I recently updated some of my old Android code which had been geared toward
the early Blackberry-like arrow button navigated Android, not the post-iPhone
touchscreen navigated modern Android. That was before even the diverged 2.x
phone, 3.x tablet split which was not merged until 4.0.

Yes it can be annoying. I appreciate the improvements they have been making
each version though, and kind of expect it to be like this prior to maturity.

------
on_and_off
1) Never heard of this kind of issue :-/ . Moreover, AS is generally very well
received by its user, whatever their previous experience is (Eclipse of course
... but also wp or iOS devs)

2) do you have an example ? Most of the questions I had were easily google-
able and the other ones were not down-voted (I guess you are referring to
StackOverflow)

3) that would indeed be nice. I work on a very large app (~300k LOC) and have
tons of layouts/drawables. Honestly that's not a really big deal since I
mostly use search everywhere to go from file to file but I guess it would
still be a nice addition. You might want to open a ticket on AS tracker asking
for this feature.

4) Meh. Play Services + Support lib. Fragmentation is mostly FUD unless in
some specific areas (for exemple camera).

5) hmm. Fair point. I have been working as an Android engineer for some time
so I have been following the evolution of the open source community. I don't
know how a newbie is supposed to get up to speed in that area. Maybe something
like AndroidArsenal ? The quality of the libs on this kind of site is very
variable though.

------
FlyingLawnmower
I develop for Android using Xamarin/C# with Visual Studio. I don't have any of
the IDE related issues you have, but there are a whole host of problems with
Xamarin too, so the grass isn't necessarily greener on this side. Plus,
Xamarin/C# are fairly pricey, even with the student discount I get.

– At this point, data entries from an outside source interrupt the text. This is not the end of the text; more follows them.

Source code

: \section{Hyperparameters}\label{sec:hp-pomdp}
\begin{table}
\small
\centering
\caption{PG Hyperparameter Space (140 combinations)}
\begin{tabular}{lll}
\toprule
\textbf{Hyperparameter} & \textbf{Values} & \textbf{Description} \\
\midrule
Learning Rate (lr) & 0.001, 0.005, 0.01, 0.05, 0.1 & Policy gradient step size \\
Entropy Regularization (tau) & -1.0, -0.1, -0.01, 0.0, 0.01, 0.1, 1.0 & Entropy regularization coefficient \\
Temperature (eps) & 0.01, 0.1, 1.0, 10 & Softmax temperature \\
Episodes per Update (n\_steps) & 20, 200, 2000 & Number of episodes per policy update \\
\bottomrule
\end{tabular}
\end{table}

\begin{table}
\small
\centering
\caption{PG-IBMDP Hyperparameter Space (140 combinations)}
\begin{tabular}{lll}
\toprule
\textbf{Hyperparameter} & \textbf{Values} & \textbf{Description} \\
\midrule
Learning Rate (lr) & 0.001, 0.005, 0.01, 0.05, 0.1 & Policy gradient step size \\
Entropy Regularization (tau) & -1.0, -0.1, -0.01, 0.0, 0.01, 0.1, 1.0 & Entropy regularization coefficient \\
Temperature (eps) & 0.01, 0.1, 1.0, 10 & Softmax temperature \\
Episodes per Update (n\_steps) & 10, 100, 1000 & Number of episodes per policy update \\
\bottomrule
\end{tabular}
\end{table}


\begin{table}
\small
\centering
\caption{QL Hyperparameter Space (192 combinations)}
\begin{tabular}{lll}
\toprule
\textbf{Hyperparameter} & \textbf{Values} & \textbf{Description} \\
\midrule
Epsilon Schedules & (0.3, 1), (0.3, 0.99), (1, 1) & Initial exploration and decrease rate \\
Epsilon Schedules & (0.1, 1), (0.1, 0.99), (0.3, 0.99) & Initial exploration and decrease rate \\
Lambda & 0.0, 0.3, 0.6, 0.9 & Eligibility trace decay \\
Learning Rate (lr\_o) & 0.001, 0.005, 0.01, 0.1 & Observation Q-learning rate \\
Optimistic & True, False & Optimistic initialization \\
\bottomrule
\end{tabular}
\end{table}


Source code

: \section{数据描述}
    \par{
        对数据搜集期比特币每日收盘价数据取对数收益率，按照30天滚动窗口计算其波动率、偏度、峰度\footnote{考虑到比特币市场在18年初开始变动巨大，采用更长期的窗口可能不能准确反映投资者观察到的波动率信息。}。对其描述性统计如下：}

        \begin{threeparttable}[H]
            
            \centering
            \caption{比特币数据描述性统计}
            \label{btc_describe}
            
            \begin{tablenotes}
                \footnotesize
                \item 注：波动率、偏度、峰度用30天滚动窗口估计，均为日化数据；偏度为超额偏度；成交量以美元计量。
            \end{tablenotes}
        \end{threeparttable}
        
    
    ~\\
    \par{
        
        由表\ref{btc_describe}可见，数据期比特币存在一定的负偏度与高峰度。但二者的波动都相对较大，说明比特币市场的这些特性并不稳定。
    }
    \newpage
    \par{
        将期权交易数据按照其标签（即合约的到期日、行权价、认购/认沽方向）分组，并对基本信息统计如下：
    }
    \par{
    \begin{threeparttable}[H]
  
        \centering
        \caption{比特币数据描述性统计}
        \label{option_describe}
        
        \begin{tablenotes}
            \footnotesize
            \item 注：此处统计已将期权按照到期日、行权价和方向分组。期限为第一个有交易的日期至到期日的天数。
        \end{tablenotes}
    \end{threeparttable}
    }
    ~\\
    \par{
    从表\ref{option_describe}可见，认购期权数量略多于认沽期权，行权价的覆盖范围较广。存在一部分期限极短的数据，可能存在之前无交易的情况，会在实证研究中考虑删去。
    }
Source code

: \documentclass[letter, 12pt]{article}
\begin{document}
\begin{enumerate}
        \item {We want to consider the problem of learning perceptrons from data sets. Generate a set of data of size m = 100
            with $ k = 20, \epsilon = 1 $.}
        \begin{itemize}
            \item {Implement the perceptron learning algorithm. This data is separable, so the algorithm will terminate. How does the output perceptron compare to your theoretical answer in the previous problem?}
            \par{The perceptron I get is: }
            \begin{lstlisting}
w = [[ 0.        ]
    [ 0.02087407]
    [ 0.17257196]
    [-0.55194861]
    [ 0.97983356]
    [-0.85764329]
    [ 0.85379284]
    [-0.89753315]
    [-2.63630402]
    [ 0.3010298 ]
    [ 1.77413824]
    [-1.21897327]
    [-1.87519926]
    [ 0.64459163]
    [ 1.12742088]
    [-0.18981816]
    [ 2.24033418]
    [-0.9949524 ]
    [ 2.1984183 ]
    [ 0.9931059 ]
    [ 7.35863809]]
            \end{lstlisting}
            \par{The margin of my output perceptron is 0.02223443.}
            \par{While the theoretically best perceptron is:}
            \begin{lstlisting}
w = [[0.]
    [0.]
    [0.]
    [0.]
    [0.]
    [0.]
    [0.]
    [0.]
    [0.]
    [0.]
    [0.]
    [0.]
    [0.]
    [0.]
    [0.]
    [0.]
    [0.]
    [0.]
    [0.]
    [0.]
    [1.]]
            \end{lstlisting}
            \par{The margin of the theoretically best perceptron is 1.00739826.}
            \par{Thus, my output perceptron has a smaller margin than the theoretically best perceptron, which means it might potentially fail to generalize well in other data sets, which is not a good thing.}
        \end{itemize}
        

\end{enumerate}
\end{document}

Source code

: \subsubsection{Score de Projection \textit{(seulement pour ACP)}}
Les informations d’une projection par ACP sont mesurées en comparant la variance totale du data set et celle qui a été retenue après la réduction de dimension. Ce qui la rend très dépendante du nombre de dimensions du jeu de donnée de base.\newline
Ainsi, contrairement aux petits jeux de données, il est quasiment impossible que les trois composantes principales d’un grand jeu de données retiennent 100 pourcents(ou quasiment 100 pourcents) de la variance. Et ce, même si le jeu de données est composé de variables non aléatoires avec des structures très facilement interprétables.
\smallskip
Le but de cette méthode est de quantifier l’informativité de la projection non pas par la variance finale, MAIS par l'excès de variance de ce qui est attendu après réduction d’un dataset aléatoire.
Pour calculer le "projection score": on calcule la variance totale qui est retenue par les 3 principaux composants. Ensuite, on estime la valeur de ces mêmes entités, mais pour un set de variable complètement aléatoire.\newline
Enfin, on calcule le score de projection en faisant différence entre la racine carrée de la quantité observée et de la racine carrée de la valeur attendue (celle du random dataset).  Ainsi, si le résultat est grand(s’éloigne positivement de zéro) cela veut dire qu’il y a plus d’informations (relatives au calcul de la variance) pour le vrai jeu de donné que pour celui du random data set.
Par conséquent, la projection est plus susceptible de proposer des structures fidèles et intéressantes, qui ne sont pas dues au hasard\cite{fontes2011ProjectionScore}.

I will say that the IDE/Environment are first class, however.

------
thecupisblue
1). Never experienced anything like this, and I've been on Canary version for
the longest time. Also never experienced anything like this from any of my
current of former colleagues. Which OS are you using? We're all on OS X.

2). IDE Questions are 99% of the time IntelliJ questions which have been asked
a million times. Sometimes, it is a known bug in AS, submit feedback and it
gets fixed in the next update usually.

3). Yes you can.

4). That I agree, Android is fragmented, mostly due to OEMs touching the
original source in places where it shouldn't be touched. At least since L, the
state has been getting better.

5). What? Really? /r/androiddev, AndroidChat.co, Android Arsenal, #android-dev
.... there is so many channels to discover news and libraries one easily gets
oversaturated.

------
kleer001
Just out of curiosity, can anyone speak to what're the main complaints about
developing for iOs, other than the well known byzantine labyrinth of actual
app approval for the apple walled garden.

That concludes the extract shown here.